BEGIN Given data
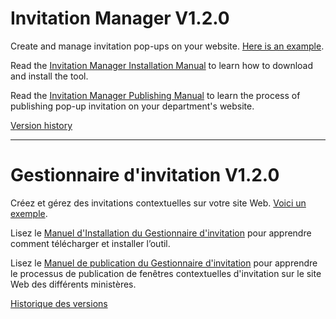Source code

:# Invitation Manager V1.2.0 

Create and manage invitation pop-ups on your website. [Here is an example](https://servicecanada.github.io/invitation-manager/docs/test-IM/test-eng.html?logim=1&im_scope=Page&im_surveyid=4&im_nocookiecheck=1&im_nodatecheck=1).

Read the [Invitation Manager Installation Manual](https://github.com/ServiceCanada/invitation-manager/wiki/Installation-Guide) to learn how to download and install the tool.

Read the [Invitation Manager Publishing Manual](https://github.com/ServiceCanada/invitation-manager/wiki/Publishing-Guide) to learn the process of publishing pop-up invitation on your department's website.

[Version history](https://github.com/ServiceCanada/invitation-manager/releases)
	
---

# Gestionnaire d'invitation V1.2.0 

Créez et gérez des invitations contextuelles sur votre site Web. [Voici un exemple](https://servicecanada.github.io/invitation-manager/docs/test-IM/test-fra.html?logim=1&im_scope=Page&im_surveyid=4&im_nocookiecheck=1&im_nodatecheck=1).

Lisez le [Manuel d'Installation du Gestionnaire d'invitation](https://github.com/ServiceCanada/invitation-manager/wiki/Installation-Guide-fr) pour apprendre comment télécharger et installer l’outil.

Lisez le [Manuel de publication du Gestionnaire d'invitation](https://github.com/ServiceCanada/invitation-manager/wiki/Publishing-Guide-Guide-fr) pour apprendre le processus de publication de fenêtres contextuelles d'invitation sur le site Web des différents ministères.

[Historique des versions](https://github.com/ServiceCanada/invitation-manager/releases)


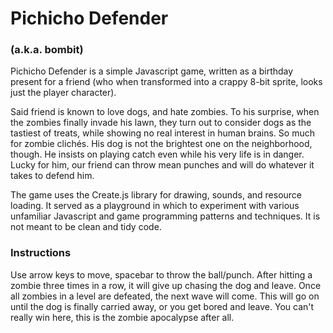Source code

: # Pichicho Defender
### (a.k.a. bombit)


Pichicho Defender is a simple Javascript game, written as a birthday present for a friend (who when transformed into a crappy 8-bit sprite, looks just the player character).

Said friend is known to love dogs, and hate zombies. To his surprise, when the zombies finally invade his lawn, they turn out to consider dogs as the tastiest of treats, while showing no real interest in human brains. So much for zombie clichés. His dog is not the brightest one on the neighborhood, though. He insists on playing catch even while his very life is in danger. Lucky for him, our friend can throw mean punches and will do whatever it takes to defend him.

The game uses the Create.js library for drawing, sounds, and resource loading. It served as a playground in which to experiment with various unfamiliar Javascript and game programming patterns and techniques. It is not meant to be clean and tidy code.

### Instructions
Use arrow keys to move, spacebar to throw the ball/punch. After hitting a zombie three times in a row, it will give up chasing the dog and leave. Once all zombies in a level are defeated, the next wave will come. This will go on until the dog is finally carried away, or you get bored and leave. You can't really win here, this is the zombie apocalypse after all.
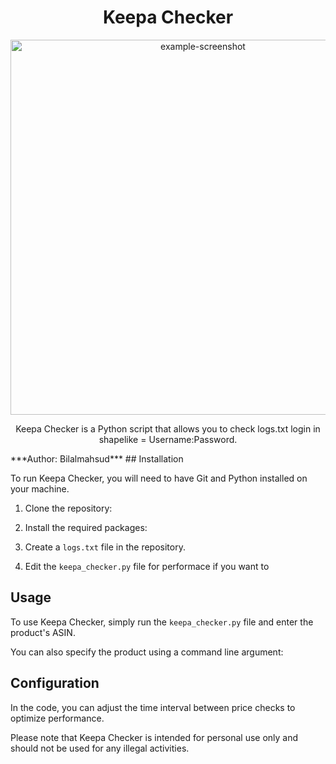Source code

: <h1 align="center">Keepa Checker</h1>

<p align="center">
  <img src="https://w0.peakpx.com/wallpaper/301/770/HD-wallpaper-black-joker-black-joker-smoke-dark-dark-joker-joker-laugh-joker-smoke-thumbnail.jpg" alt="example-screenshot" width="600px">
</p>

<p align="center">
  Keepa Checker is a Python script that allows you to check logs.txt login in shapelike = Username:Password.
</p>
***Author: Bilalmahsud***
## Installation

To run Keepa Checker, you will need to have Git and Python installed on your machine.

1. Clone the repository:

2. Install the required packages:

3. Create a `logs.txt` file in the repository.

4. Edit the `keepa_checker.py` file for performace if you want to 

## Usage

To use Keepa Checker, simply run the `keepa_checker.py` file and enter the product's ASIN.

You can also specify the product using a command line argument:


## Configuration

In the code, you can adjust the time interval between price checks to optimize performance.

Please note that Keepa Checker is intended for personal use only and should not be used for any illegal activities.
END Given data
Assigned task —
Would you please repeat exactly the lines above, starting at the line with "Read the [Invitation Manager Publishing" and stopping at the line with "Lisez le [Manuel d'Installation", both included?

Problem solution —
Read the [Invitation Manager Publishing Manual](https://github.com/ServiceCanada/invitation-manager/wiki/Publishing-Guide) to learn the process of publishing pop-up invitation on your department's website.

[Version history](https://github.com/ServiceCanada/invitation-manager/releases)
	
---

# Gestionnaire d'invitation V1.2.0 

Créez et gérez des invitations contextuelles sur votre site Web. [Voici un exemple](https://servicecanada.github.io/invitation-manager/docs/test-IM/test-fra.html?logim=1&im_scope=Page&im_surveyid=4&im_nocookiecheck=1&im_nodatecheck=1).

Lisez le [Manuel d'Installation du Gestionnaire d'invitation](https://github.com/ServiceCanada/invitation-manager/wiki/Installation-Guide-fr) pour apprendre comment télécharger et installer l’outil.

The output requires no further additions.